From the line containing "curated public supplement." down to the last line of the records below, give every line again without any change.
[Material for this task — start]
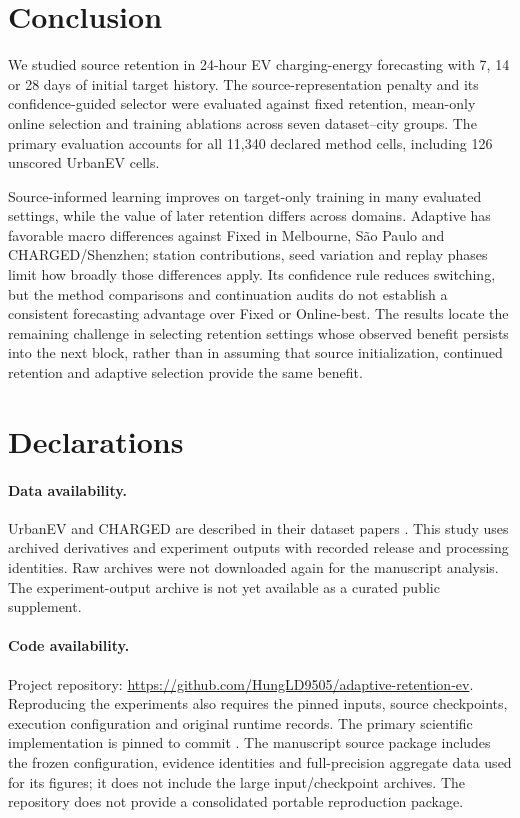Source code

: \documentclass[pdflatex,iicol,sn-mathphys-num]{sn-jnl}
\begin{document}
\section{Conclusion}\label{sec:conclusion}
We studied source retention in 24-hour EV charging-energy forecasting with 7, 14 or 28 days of initial target history. The source-representation penalty and its confidence-guided selector were evaluated against fixed retention, mean-only online selection and training ablations across seven dataset--city groups. The primary evaluation accounts for all 11,340 declared method cells, including 126 unscored UrbanEV cells.

Source-informed learning improves on target-only training in many evaluated settings, while the value of later retention differs across domains. Adaptive has favorable macro differences against Fixed in Melbourne, S\~ao Paulo and CHARGED/Shenzhen; station contributions, seed variation and replay phases limit how broadly those differences apply. Its confidence rule reduces switching, but the method comparisons and continuation audits do not establish a consistent forecasting advantage over Fixed or Online-best. The results locate the remaining challenge in selecting retention settings whose observed benefit persists into the next block, rather than in assuming that source initialization, continued retention and adaptive selection provide the same benefit.

\backmatter
\section*{Declarations}
\paragraph{Data availability.} UrbanEV and CHARGED are described in their dataset papers \cite{urbanev2025,charged2025}. This study uses archived derivatives and experiment outputs with recorded release and processing identities. Raw archives were not downloaded again for the manuscript analysis. The experiment-output archive is not yet available as a curated public supplement.
\paragraph{Code availability.} Project repository: \url{https://github.com/HungLD9505/adaptive-retention-ev}. Reproducing the experiments also requires the pinned inputs, source checkpoints, execution configuration and original runtime records. The primary scientific implementation is pinned to commit \texttt{}. The manuscript source package includes the frozen configuration, evidence identities and full-precision aggregate data used for its figures; it does not include the large input/checkpoint archives. The repository does not provide a consolidated portable reproduction package.
\end{document}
[Material for this task — finish]
§ Answer section
\paragraph{Data availability.} UrbanEV and CHARGED are described in their dataset papers \cite{urbanev2025,charged2025}. This study uses archived derivatives and experiment outputs with recorded release and processing identities. Raw archives were not downloaded again for the manuscript analysis. The experiment-output archive is not yet available as a curated public supplement.
\paragraph{Code availability.} Project repository: \url{https://github.com/HungLD9505/adaptive-retention-ev}. Reproducing the experiments also requires the pinned inputs, source checkpoints, execution configuration and original runtime records. The primary scientific implementation is pinned to commit \texttt{}. The manuscript source package includes the frozen configuration, evidence identities and full-precision aggregate data used for its figures; it does not include the large input/checkpoint archives. The repository does not provide a consolidated portable reproduction package.
\end{document}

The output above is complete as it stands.